Not least because the show was infused with such heady aristocratic-cum-equestrian energy. It's no secret that Gucci's heritage is firmly embedded in equine pursuits – the brand introduced its now legendary horsebit loafer in 1953 and has since sponsored a wide array of horsey competitions, including the International Showjumping Competition – but today's show took the connection up to a canter, with souped-up paddock boots, harness necklaces crafted from saddle leather and pastel-hued riding helmets forming key styling notes in the collection. 

We know what you're really here for, however, and that's the news that the much touted partnership between Gucci and its Kering stablemate Balenciaga did actually come to fruition, in the form of Gucci monogram-clad takes on Balenciaga's classic bags and hourglass tailored jackets and coats plastered with joint Gucci and Balenciaga branding. 

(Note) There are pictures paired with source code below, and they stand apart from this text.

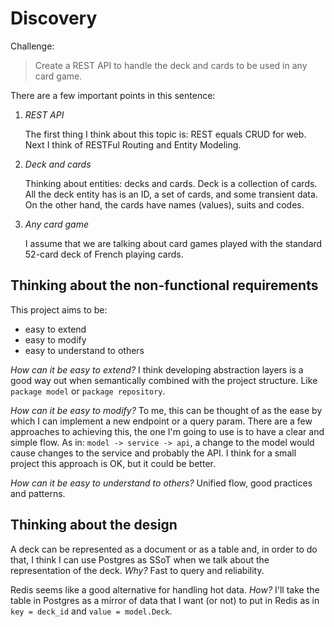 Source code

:# Discovery

Challenge:

> Create a REST API to handle the deck and cards to be used in any card game.

There are a few important points in this sentence:

1. _REST API_

    The first thing I think about this topic is: REST equals CRUD for web. Next I think of RESTFul Routing and Entity Modeling.

2. _Deck and cards_

    Thinking about entities: decks and cards. Deck is a collection of cards. All the deck entity has is an ID, a set of cards, and some transient data. On the other hand, the cards have names (values), suits and codes.

3. _Any card game_

    I assume that we are talking about card games played with the standard 52-card deck of French playing cards.

## Thinking about the non-functional requirements

This project aims to be:

- easy to extend
- easy to modify
- easy to understand to others

_How can it be easy to extend?_ I think developing abstraction layers is a good way out when semantically combined with the project structure. Like `package model` or `package repository`.

_How can it be easy to modify?_ To me, this can be thought of as the ease by which I can implement a new endpoint or a query param. There are a few approaches to achieving this, the one I'm going to use is to have a clear and simple flow. As in: `model -> service -> api`, a change to the model would cause changes to the service and probably the API. I think for a small project this approach is OK, but it could be better.

_How can it be easy to understand to others?_ Unified flow, good practices and patterns.

## Thinking about the design

A deck can be represented as a document or as a table and, in order to do that, I think I can use Postgres as SSoT when we talk about the representation of the deck. _Why?_ Fast to query and reliability.

Redis seems like a good alternative for handling hot data. _How?_ I'll take the table in Postgres as a mirror of data that I want (or not) to put in Redis as in `key = deck_id` and `value = model.Deck`.
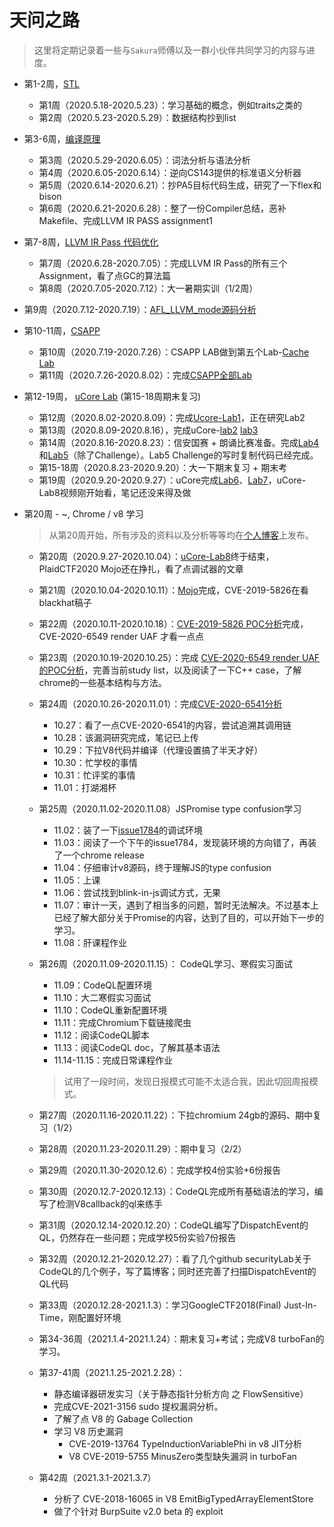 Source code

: # 天问之路

> 这里将定期记录着一些与`Sakura`师傅以及一群小伙伴共同学习的内容与进度。

- 第1-2周，[STL](week1-2/)
  - 第1周（2020.5.18-2020.5.23）：学习基础的概念，例如traits之类的
  - 第2周（2020.5.23-2020.5.29）：数据结构抄到list
  
- 第3-6周，[编译原理](week3-6/)
  - 第3周（2020.5.29-2020.6.05）：词法分析与语法分析
  - 第4周（2020.6.05-2020.6.14）：逆向CS143提供的标准语义分析器
  - 第5周（2020.6.14-2020.6.21）：抄PA5目标代码生成，研究了一下flex和bison
  - 第6周（2020.6.21-2020.6.28）：整了一份Compiler总结，恶补Makefile、完成LLVM IR PASS assignment1
  
- 第7-8周，[LLVM IR Pass 代码优化](week7-8/)
  - 第7周（2020.6.28-2020.7.05）：完成LLVM IR Pass的所有三个Assignment，看了点GC的算法篇
  - 第8周（2020.7.05-2020.7.12）：大一暑期实训（1/2周）
  
- 第9周（2020.7.12-2020.7.19）：[AFL_LLVM_mode源码分析](https://kiprey.github.io/2020/07/AFL-LLVM-Mode/)

- 第10-11周，[CSAPP](week9-19/CSAPP-Lab/)
  - 第10周（2020.7.19-2020.7.26）：CSAPP LAB做到第五个Lab-[Cache Lab](https://kiprey.github.io/2020/07/csapp-lab-writeup/#5-Cache-Lab)
  - 第11周（2020.7.26-2020.8.02）：完成[CSAPP全部Lab](https://kiprey.github.io/2020/07/csapp-lab-writeup/)
  
- 第12-19周， [uCore Lab](week9-19/uCore) (第15-18周期末复习)
  - 第12周（2020.8.02-2020.8.09）：完成[Ucore-Lab1](https://kiprey.github.io/2020/08/uCore-1/)，正在研究Lab2
  - 第13周（2020.8.09-2020.8.16），完成uCore-[lab2](https://kiprey.github.io/2020/08/uCore-2/) [lab3](https://kiprey.github.io/2020/08/uCore-3/)
  - 第14周（2020.8.16-2020.8.23）：信安国赛 + 朗诵比赛准备。完成[Lab4](https://kiprey.github.io/2020/08/uCore-4/)和[Lab5](https://kiprey.github.io/2020/08/uCore-5/)（除了Challenge）。Lab5 Challenge的写时复制代码已经完成。
  - 第15-18周（2020.8.23-2020.9.20）：大一下期末复习 + 期末考
  - 第19周（2020.9.20-2020.9.27）：uCore完成[Lab6](https://kiprey.github.io/2020/09/uCore-6/)、[Lab7](https://kiprey.github.io/2020/09/uCore-7/)，uCore-Lab8视频刚开始看，笔记还没来得及做
  
- 第20周 - ~, Chrome / v8 学习
  
  > 从第20周开始，所有涉及的资料以及分析等等均在[个人博客](https://kiprey.github.io)上发布。
  
  - 第20周（2020.9.27-2020.10.04）：[uCore-Lab8](https://kiprey.github.io/2020/09/uCore-8/)终于结束，PlaidCTF2020 Mojo还在挣扎，看了点调试器的文章
  
  - 第21周（2020.10.04-2020.10.11）：[Mojo](https://kiprey.github.io/2020/10/mojo/)完成，CVE-2019-5826在看blackhat稿子
  
  - 第22周（2020.10.11-2020.10.18）：[CVE-2019-5826 POC分析](https://kiprey.github.io/2020/10/CVE-2019-5826/)完成， CVE-2020-6549 render UAF 才看一点点
  
  - 第23周（2020.10.19-2020.10.25）：完成 [CVE-2020-6549 render UAF的POC分析](https://kiprey.github.io/2020/10/CVE-2020-6549/)，完善当前study list，以及阅读了一下C++ case，了解chrome的一些基本结构与方法。
  
  - 第24周（2020.10.26-2020.11.01）：完成[CVE-2020-6541分析](https://kiprey.github.io/2020/10/CVE-2020-6541/)
    - 10.27：看了一点CVE-2020-6541的内容，尝试追溯其调用链
    - 10.28：该漏洞研究完成，笔记已上传
    - 10.29：下拉V8代码并编译（代理设置搞了半天才好）
    - 10.30：忙学校的事情
    - 10.31：忙评奖的事情
    - 11.01：打湖湘杯

  - 第25周（2020.11.02-2020.11.08）JSPromise  type confusion学习
    - 11.02：装了一下[issue1784](https://bugs.chromium.org/p/project-zero/issues/detail?id=1784)的调试环境
    - 11.03：阅读了一个下午的issue1784，发现装环境的方向错了，再装了一个chrome release
    - 11.04：仔细审计v8源码，终于理解JS的type confusion
    - 11.05：上课
    - 11.06：尝试找到blink-in-js调试方式，无果
    - 11.07：审计一天，遇到了相当多的问题，暂时无法解决。不过基本上已经了解大部分关于Promise的内容，达到了目的，可以开始下一步的学习。
    - 11.08：肝课程作业

  - 第26周（2020.11.09-2020.11.15）： CodeQL学习、寒假实习面试
    - 11.09：CodeQL配置环境
    - 11.10：大二寒假实习面试
    - 11.10：CodeQL重新配置环境
    - 11.11：完成Chromium下载链接爬虫
    - 11.12：阅读CodeQL脚本
    - 11.13：阅读CodeQL doc，了解其基本语法
    - 11.14-11.15：完成日常课程作业

    > 试用了一段时间，发现日报模式可能不太适合我，因此切回周报模式。

  - 第27周（2020.11.16-2020.11.22）：下拉chromium 24gb的源码、期中复习（1/2）
  
  - 第28周（2020.11.23-2020.11.29）：期中复习（2/2）
  
  - 第29周（2020.11.30-2020.12.6）：完成学校4份实验+6份报告
  
  - 第30周（2020.12.7-2020.12.13）：CodeQL完成所有基础语法的学习，编写了检测V8callback的ql来练手
  
  - 第31周（2020.12.14-2020.12.20）：CodeQL编写了DispatchEvent的QL，仍然存在一些问题；完成学校5份实验7份报告
  
  - 第32周（2020.12.21-2020.12.27）：看了几个github securityLab关于CodeQL的几个例子，写了篇博客；同时还完善了扫描DispatchEvent的QL代码
  
  - 第33周（2020.12.28-2021.1.3）：学习GoogleCTF2018(Final) Just-In-Time，刚配置好环境
  
  - 第34-36周（2021.1.4-2021.1.24）：期末复习+考试；完成V8 turboFan的学习。
  
  - 第37-41周（2021.1.25-2021.2.28）：
  
    - 静态编译器研发实习（关于静态指针分析方向 之 FlowSensitive）
    - 完成CVE-2021-3156 sudo 提权漏洞分析。
    - 了解了点 V8 的 Gabage Collection
    - 学习 V8 历史漏洞
      - CVE-2019-13764 TypeInductionVariablePhi in v8 JIT分析
      - V8 CVE-2019-5755 MinusZero类型缺失漏洞 in turboFan
    
  - 第42周（2021.3.1-2021.3.7）
  
    - 分析了 CVE-2018-16065 in V8 EmitBigTypedArrayElementStore 
    - 做了个针对 BurpSuite v2.0 beta 的 exploit
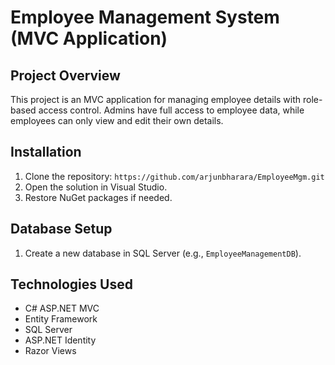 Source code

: 
# Employee Management System (MVC Application)

## Project Overview
This project is an MVC application for managing employee details with role-based access control. Admins have full access to employee data, while employees can only view and edit their own details.

## Installation
1. Clone the repository: `https://github.com/arjunbharara/EmployeeMgm.git`
2. Open the solution in Visual Studio.
3. Restore NuGet packages if needed.

## Database Setup
1. Create a new database in SQL Server (e.g., `EmployeeManagementDB`).


## Technologies Used
- C# ASP.NET MVC
- Entity Framework
- SQL Server
- ASP.NET Identity
- Razor Views


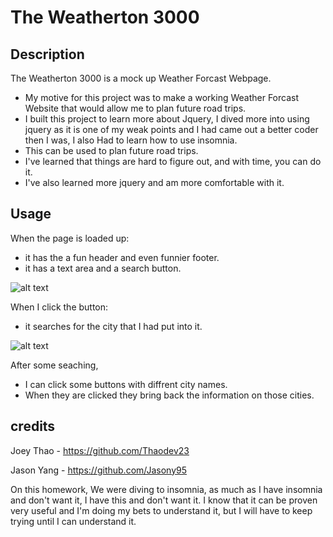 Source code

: # The Weatherton 3000

## Description

The Weatherton 3000 is a mock up Weather Forcast Webpage.
 - My motive for this project was to make a working Weather Forcast Website that would allow me to plan future road trips.
 - I built this project to learn more about Jquery, I dived more into using jquery as it is one of my weak points and I had came out a better coder then I was, I also Had to learn how to use insomnia.
 - This can be used to plan future road trips.
 - I've learned that things are hard to figure out, and with time, you can do it.
 - I've also learned more jquery and am more comfortable with it.

## Usage

When the page is loaded up:
 - it has the a fun header and even funnier footer.
 - it has a text area and a search button.

 ![alt text](../Assets/Screenshot%202023-10-12%20234905.png)

When I click the button:
  - it searches for the city that I had put into it.

 ![alt text](../Assets/Screenshot%202023-10-12%20235054.png)

After some seaching,
 - I can click some buttons with diffrent city names.
 - When they are clicked they bring back the information on those cities.

## credits

Joey Thao - https://github.com/Thaodev23

Jason Yang - https://github.com/Jasony95

On this homework, We were diving to insomnia, as much as I have insomnia and don't want it, I have this and don't want it. I know that it can be proven very useful and I'm doing my bets to understand it, but I will have to keep trying until I can understand it.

Smart and not a little self-referential, this is the first instance we can think of that two major “high fashion” brands have come together in such a way (Prada and Raf Simons' new creative collaboration notwithstanding, well, because it doesn't really count). We're well accustomed, of course, to major labels (Louis Vuitton, Dior, Gucci) teaming up with low-fi streetwear labels (Supreme, Stüssy, The North Face) to create pleasing high-low clothes and accessories with collectable appeal, but where else the collaborative train will have left to pull in after this particular celestial collision remains as yet unclear.

It wasn't just the haute-edgy work of Balenciaga lead Demna Gvasalia that Alessandro Michele – Gucci's creative custodian of some six years – riffed off with Aria (an interesting choice of title given that the term refers to a soaring solo performance) either. In celebration of the brand's multiple metamorphoses across the span of its century in business, Michele also paid homage to his sexed-up predecessor, Tom Ford

“I have plundered the nonconformist rigour of Demna Gvasalia and the sexual tension of Tom Ford,” said Michele in the notes sent out after the show. “I have lingered over the anthropological implications of what shines, working on the brightness of fabrics; I have celebrated the equestrian world of Gucci, transfiguring it into a fetish cosmogony; I have sublimated Marilyn Monroe’s silhouette and old Hollywood’s glamour; I sabotaged the discreet charm of the bourgeoisie and the codes of men’s tailoring.”